Kuso are you going to delete every post I write???


----------



## gr81 (Feb 22, 2004)

^doesn't know what thread he's in! ha ha. j/p fire. stay cool bud


----------



## firestorm (Feb 22, 2004)

I know which thread G.  he is deleting my posts in EVERY thread. hahaha


----------



## gr81 (Feb 22, 2004)

lol. See your supposed to say something about me now dammit. of course thats how every thread should be!

^is just as sicc of bickering on this forum as I am with morons.


----------



## firestorm (Feb 22, 2004)

Gr8 I wrote: (^^  crude  in response to a post he made regarding Blonds butt.  He deleted it.


----------



## firestorm (Feb 22, 2004)

ok ok ^^^is a funny guy whos humor is understood by few.  hahahaha


----------



## greekblondechic (Feb 22, 2004)

^not exactly an angel

remember the comment about my boobs? *ahem*


----------



## gr81 (Feb 22, 2004)

I feel ya. its a bunch of nonsense


----------



## firestorm (Feb 22, 2004)

He is whining because he doesn't like being treated the way he did us in that closed thread.  He can dish it out "In public" but can't take it.


----------



## gr81 (Feb 22, 2004)

^is once again on the same page as GR. lol

yup, sounds pretty hipcritical to me. but then again it wouldn't be IM if we didn't have some bitch ass mo fos runnin trying to run the place. I am so tired of some of the people and the frontin they do I am bouts tp say fuck it and leave!


----------



## firestorm (Feb 22, 2004)

> _*Originally posted by greekblondechic *_
> ^not exactly an angel
> 
> remember the comment about my boobs? *ahem*



^^ fire said GBC had nice boobs to match the rest of her.  he didn't use the word T**S etc.  He kept his compliment gentlemanly.


----------



## firestorm (Feb 22, 2004)

I'm beginning to feel the same way as GR8.  Some of these people just take all the fun out of coming here.  I have better things to do then take abuse from little punk asses with cyber muscles.


----------



## firestorm (Feb 22, 2004)

In fact GR8,, I'm finishing this online compitition and I think then I'll hit another forum.  I'll keep you posted as to which one bro.


----------



## gr81 (Feb 22, 2004)

aiight man. Don't go no where without me. true playas gotta stick together. I really am getting tired of alot of the cats on here. It doesn't even matter if you are completely helpful to someone, they can still turn around and act liek a bitch to you. I guess you get no respect for helping someone out huh. Fucc that shit. much luv Fire.


----------



## greekblondechic (Feb 22, 2004)

^is not following the thread's rules


----------



## firestorm (Feb 22, 2004)

there just seems to always be one person to kick you for what you suggest.  The bad thing is that they are usually one of the moderators.


----------



## firestorm (Feb 22, 2004)

Every single argument I've gotten into here with the exception of yours G was with moderators.  Either they question my integrity or simply slam me.   Who need it??  It's not like this is the only Forum on the net.  I'd be gone already except for that online complition.  I started so I can't walk out on it.

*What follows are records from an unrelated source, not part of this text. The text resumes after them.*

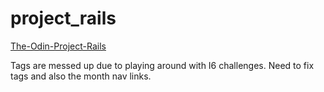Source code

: # project_rails

[The-Odin-Project-Rails](http://www.theodinproject.com/web-development-101/ruby-on-rails?ref=lc-pb)

Tags are messed up due to playing around with I6 challenges.  Need to fix tags and also the month nav links.
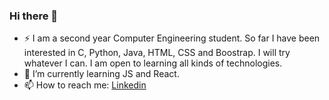 ### Hi there 👋

- ⚡ I am a second year Computer Engineering student. So far I have been interested in C, Python, Java, HTML, CSS and Boostrap. I will try whatever I can. I am open to learning all kinds of technologies.
- 🌱 I’m currently learning JS and React.
- 📫 How to reach me: [Linkedin](https://www.linkedin.com/in/melihcelik09/)

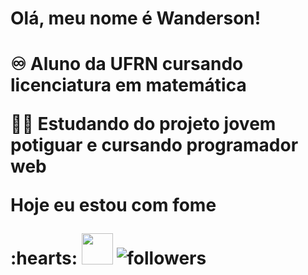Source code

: <h1> Olá, meu nome é Wanderson! <h1>
<p> ♾️  Aluno da UFRN cursando licenciatura em matemática

🧑‍💻 Estudando do projeto jovem potiguar e cursando programador web


<p>
<p> Hoje eu estou com fome <p> :hearts:

<img src="https://cdn.jsdelivr.net/gh/devicons/devicon@latest/icons/javascript/javascript-original.svg" width = "50px" >

<img alt="followers" src="https://img.shields.io/github/followers/madushadhanushka?label=Followers&style=social">
          

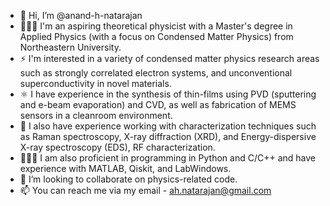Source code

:- 👋 Hi, I’m @anand-h-natarajan
- 👨🏻‍🔬 I'm an aspiring theoretical physicist with a Master's degree in Applied Physics (with a focus on Condensed Matter Physics) from Northeastern University.
- ⚡️ I'm interested in a variety of condensed matter physics research areas such as strongly correlated electron systems, and unconventional superconductivity in novel materials. 
- ⚛️ I have experience in the synthesis of thin-films using PVD (sputtering and e-beam evaporation) and CVD, as well as fabrication of MEMS sensors in a cleanroom environment.
- 🔬 I also have experience working with characterization techniques such as Raman spectroscopy, X-ray diffraction (XRD), and Energy-dispersive X-ray spectroscopy (EDS), RF characterization.
- 👨🏻‍💻 I am also proficient in programming in Python and C/C++ and have experience with MATLAB, Qiskit, and LabWindows. 
- 🤝 I’m looking to collaborate on physics-related code.
- 📫 You can reach me via my email - ah.natarajan@gmail.com

<!---
anand-h-natarajan/anand-h-natarajan is a ✨ special ✨ repository because its `README.md` (this file) appears on your GitHub profile.
You can click the Preview link to take a look at your changes.
--->

 

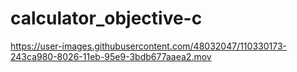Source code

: 
# calculator_objective-c


https://user-images.githubusercontent.com/48032047/110330173-243ca980-8026-11eb-95e9-3bdb677aaea2.mov


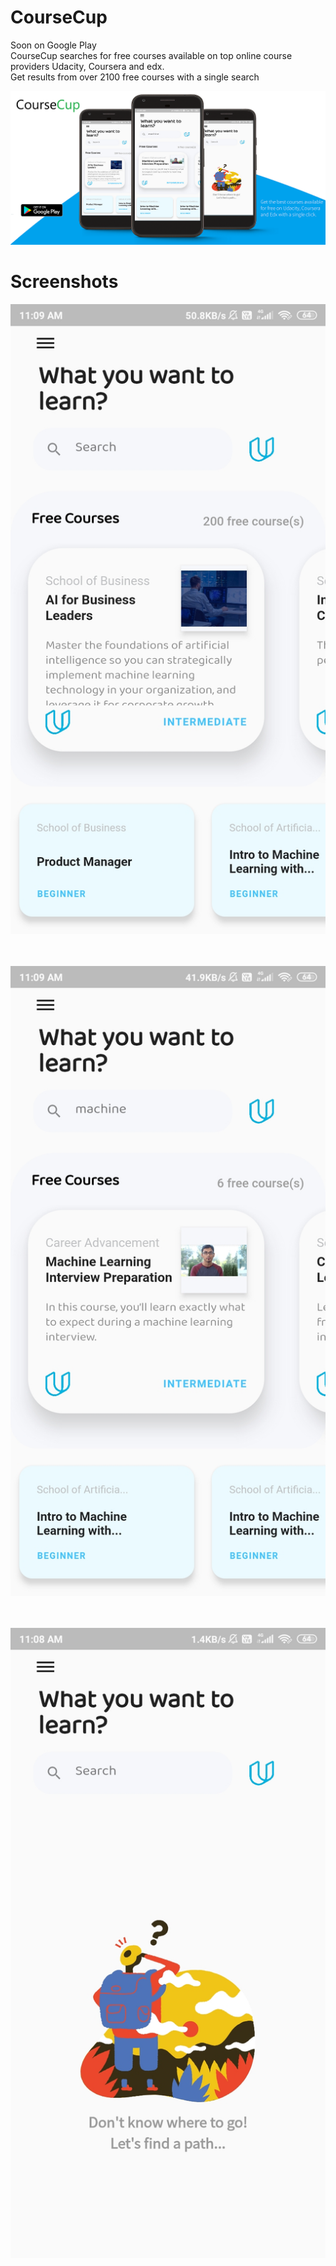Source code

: # CourseCup
Soon on Google Play<br/>
CourseCup searches for free courses available on top online course providers Udacity, Coursera and edx.<br/>
Get results from over 2100 free courses with a single search

![feature](images/feature.png)


# Screenshots
![search_page](images/search1.jpg)
<br/>
<br/>
<br/>

![seacrh2](images/search4.jpg)
<br/>
<br/>
<br/>

![seacrh2](images/start.jpg)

Those people are my friends here so I'm staying till its over.


----------



## firestorm (Feb 22, 2004)

> _*Originally posted by greekblondechic *_
> ^is not following the thread's rules


^^^^  Is totally correct and fire appologizes.  he isn't much for PMs sorry.


----------



## Rissole (Feb 22, 2004)

> _*Originally posted by firestorm *_
> I'm beginning to feel the same way as GR8.  Some of these people just take all the fun out of coming here.  I have better things to do then take abuse from little punk asses with cyber muscles.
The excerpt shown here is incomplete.